Start of SUPPLIED DATA

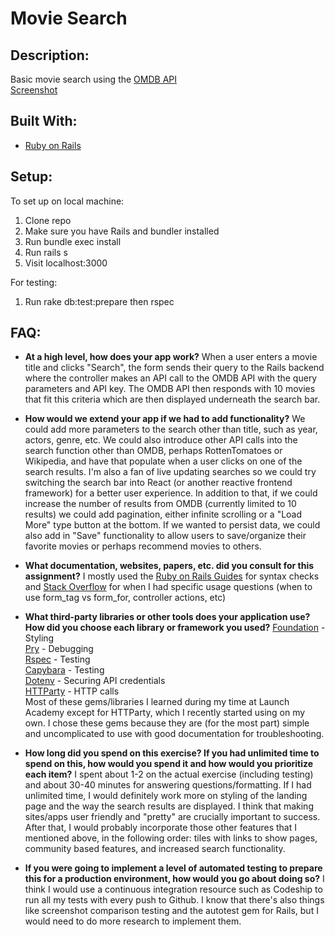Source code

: # Movie Search

## Description:

Basic movie search using the [OMDB API](https://www.omdbapi.com/)  
[Screenshot](https://imgur.com/a/Pl6Nk0a)

## Built With:

* [Ruby on Rails](http://rubyonrails.org/)

## Setup:
To set up on local machine:
1. Clone repo
2. Make sure you have Rails and bundler installed
3. Run bundle exec install
4. Run rails s
5. Visit localhost:3000

For testing:
1. Run rake db:test:prepare then rspec

## FAQ:
- **At a high level, how does your app work?**
When a user enters a movie title and clicks "Search", the form sends their query to the Rails backend where the controller makes an API call to the OMDB API with the query parameters and API key. The OMDB API then responds with 10 movies that fit this criteria which are then displayed underneath the search bar.

- **How would we extend your app if we had to add functionality?**
We could add more parameters to the search other than title, such as year, actors, genre, etc. We could also introduce other API calls into the search function other than OMDB, perhaps RottenTomatoes or Wikipedia, and have that populate when a user clicks on one of the search results. I'm also a fan of live updating searches so we could try switching the search bar into React (or another reactive frontend framework) for a better user experience. In addition to that, if we could increase the number of results from OMDB (currently limited to 10 results) we could add pagination, either infinite scrolling or a "Load More" type button at the bottom. If we wanted to persist data, we could also add in "Save" functionality to allow users to save/organize their favorite movies or perhaps recommend movies to others.

- **What documentation, websites, papers, etc. did you consult for this assignment?**
I mostly used the [Ruby on Rails Guides](http://guides.rubyonrails.org/api_documentation_guidelines.html) for syntax checks and [Stack Overflow](https://stackoverflow.com/) for when I had specific usage questions (when to use form_tag vs form_for, controller actions, etc)

- **What third-party libraries or other tools does your application use? How did you choose each library or framework you used?**
[Foundation](https://github.com/zurb/foundation-rails) - Styling  
[Pry](https://github.com/pry/pry) - Debugging  
[Rspec](https://github.com/rspec/rspec) - Testing  
[Capybara](https://github.com/teamcapybara/capybara) - Testing  
[Dotenv](https://github.com/bkeepers/dotenv) - Securing API credentials  
[HTTParty](https://github.com/jnunemaker/httparty) - HTTP calls  
Most of these gems/libraries I learned during my time at Launch Academy except for HTTParty, which I recently started using on my own. I chose these gems because they are (for the most part) simple and uncomplicated to use with good documentation for troubleshooting.

- **How long did you spend on this exercise? If you had unlimited time to spend on this, how would you spend it and how would you prioritize each item?**
I spent about 1-2 on the actual exercise (including testing) and about 30-40 minutes for answering questions/formatting. If I had unlimited time, I would definitely work more on styling of the landing page and the way the search results are displayed. I think that making sites/apps user friendly and "pretty" are crucially important to success. After that, I would probably incorporate those other features that I mentioned above, in the following order: tiles with links to show pages, community based features, and increased search functionality.

- **If you were going to implement a level of automated testing to prepare this for a production environment, how would you go about doing so?**
I think I would use a continuous integration resource such as Codeship to run all my tests with every push to Github. I know that there's also things like screenshot comparison testing and the autotest gem for Rails, but I would need to do more research to implement them.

End of SUPPLIED DATA

EXERCISE DIRECTIONS: Reproduce, character for character, only the lines of the preceding data that start at the line with "1. Run rake db:test:prepare then rspec" and end at the line with "[Rspec](https://github.com/rspec/rspec) - Testing", both included.

TASK SOLUTION:
1. Run rake db:test:prepare then rspec

## FAQ:
- **At a high level, how does your app work?**
When a user enters a movie title and clicks "Search", the form sends their query to the Rails backend where the controller makes an API call to the OMDB API with the query parameters and API key. The OMDB API then responds with 10 movies that fit this criteria which are then displayed underneath the search bar.

- **How would we extend your app if we had to add functionality?**
We could add more parameters to the search other than title, such as year, actors, genre, etc. We could also introduce other API calls into the search function other than OMDB, perhaps RottenTomatoes or Wikipedia, and have that populate when a user clicks on one of the search results. I'm also a fan of live updating searches so we could try switching the search bar into React (or another reactive frontend framework) for a better user experience. In addition to that, if we could increase the number of results from OMDB (currently limited to 10 results) we could add pagination, either infinite scrolling or a "Load More" type button at the bottom. If we wanted to persist data, we could also add in "Save" functionality to allow users to save/organize their favorite movies or perhaps recommend movies to others.

- **What documentation, websites, papers, etc. did you consult for this assignment?**
I mostly used the [Ruby on Rails Guides](http://guides.rubyonrails.org/api_documentation_guidelines.html) for syntax checks and [Stack Overflow](https://stackoverflow.com/) for when I had specific usage questions (when to use form_tag vs form_for, controller actions, etc)

- **What third-party libraries or other tools does your application use? How did you choose each library or framework you used?**
[Foundation](https://github.com/zurb/foundation-rails) - Styling  
[Pry](https://github.com/pry/pry) - Debugging  
[Rspec](https://github.com/rspec/rspec) - Testing  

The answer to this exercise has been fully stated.